Apple will introduce the M6 MacBook Pro as a base-tier processor in late 2026, abandoning the Pro and Max variants that have defined its MacBook Pro lineup since 2020. The move reveals that the company is using the M6 MacBook Pro as an interim step before the M7 generation, which is designed primarily around major advancements to on-device AI processing.
This is the first time an Apple Silicon generation for the MacBook Pro will lack higher-end Pro or Max configurations. Instead of branching the M6 into multiple tiers for the MacBook Pro, Apple will release the base M6 and then immediately shift focus to the M7 lineup, with the base M7 chip arriving as early as the first half of 2027, followed by the M7 Pro and M7 Max at the end of 2027.

What the M6 MacBook Pro will deliver
The M6 for the MacBook Pro will be built on TSMC’s N2 process, the first Apple Silicon chip manufactured on a 2-nanometer process. The performance gains focus on memory bandwidth and efficiency rather than raw computational power. Apple is targeting up to 200 gigabytes per second of memory bandwidth, a jump from the M5’s 153 gigabytes per second.
Apple is testing versions of the M6 with a 12-core GPU, up from the M5’s standard 10-core configuration.

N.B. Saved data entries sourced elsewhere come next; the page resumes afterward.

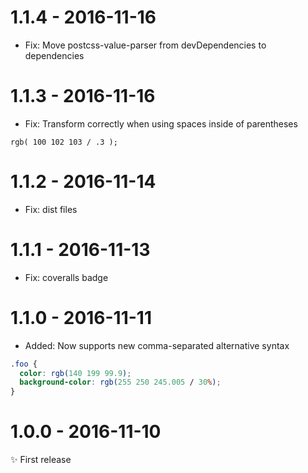 # 1.1.4 - 2016-11-16

- Fix: Move postcss-value-parser from devDependencies to dependencies

# 1.1.3 - 2016-11-16

- Fix: Transform correctly when using spaces inside of parentheses

```
rgb( 100 102 103 / .3 );
```

# 1.1.2 - 2016-11-14

- Fix: dist files

# 1.1.1 - 2016-11-13

- Fix: coveralls badge

# 1.1.0 - 2016-11-11

- Added: Now supports new comma-separated alternative syntax

```css
.foo { 
  color: rgb(140 199 99.9);
  background-color: rgb(255 250 245.005 / 30%);
}
```

# 1.0.0 - 2016-11-10

✨ First release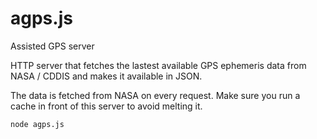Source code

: # agps.js

Assisted GPS server

HTTP server that fetches the lastest available GPS ephemeris data from NASA / CDDIS and makes
it available in JSON.

The data is fetched from NASA on every request. Make sure you run a cache in front of this
server to avoid melting it.

```
node agps.js
```
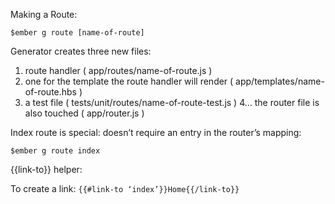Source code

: Making a Route:

```
$ember g route [name-of-route]
``` 

Generator creates three new files: 

1. route handler ( app/routes/name-of-route.js ) 
2. one for the template the route handler will render ( app/templates/name-of-route.hbs ) 
3. a test file ( tests/unit/routes/name-of-route-test.js ) 
4… the router file is also touched ( app/router.js ) 

Index route is special: doesn’t require an entry in the router’s mapping:

```
$ember g route index 
```

{{link-to}} helper:

To create a link: 
`{{#link-to ‘index’}}Home{{/link-to}}`
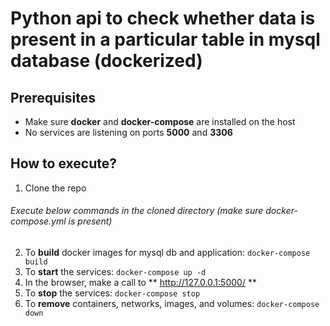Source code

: # Python api to check whether data is present in a particular table in mysql database (dockerized)

## Prerequisites
- Make sure **docker** and **docker-compose** are installed on the host
- No services are listening on ports **5000** and **3306**

## How to execute?

1. Clone the repo
###### Execute below commands in the cloned directory (make sure docker-compose.yml is present)
2. To **build** docker images for mysql db and application: ``` docker-compose build ```
3. To **start** the services: ``` docker-compose up -d ```
4. In the browser, make a call to ** http://127.0.0.1:5000/ **
5. To **stop** the services: ``` docker-compose stop ```
6. To **remove** containers, networks, images, and volumes: ``` docker-compose down ```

The chip will also include an updated memory architecture and an upgraded neural engine, with improvements across all cores and enhanced video encoding and decoding capabilities.
The timing aligns with Apple’s typical refresh cycle. The base 14-inch MacBook Pro received its M5 update in October 2025, so an M6 update around the one-year mark in late 2026 maintains that cadence. The next M6-equipped MacBook Air is expected around March 2027.
The shift reveals Apple’s confidence that the M6’s performance will satisfy MacBook Pro customers in the base tier while freeing engineering resources for the M7 generation, where significant AI capabilities are planned. By consolidating the M6 MacBook Pro into a single configuration, Apple can focus development on making the M7 Pro and Max genuinely differentiated products with AI features that justify a higher price point.
Global memory chip shortages are affecting Apple’s ability to produce high-end configurations, which likely influenced the decision to hold off on M6 Pro and Max MacBook Pro variants until supply stabilizes for the M7 generation.
The delay of Pro and Max variants for the MacBook Pro has ripple effects across Apple’s Mac lineup. Those rumors from April about a high-end MacBook Ultra with OLED display and touchscreen are not coming this year as previously speculated. Apple is now targeting early 2027 at the earliest, with such a machine likely shipping with M7 Pro or M7 Max chips arriving in late 2027.
For users requiring maximum performance in a MacBook Pro, waiting for the M7 Pro and M7 Max in 2027 makes sense. The M6 MacBook Pro arriving in late 2026 offers meaningful performance gains for everyday work but is best viewed as a bridge before Apple’s AI capabilities mature in the next generation.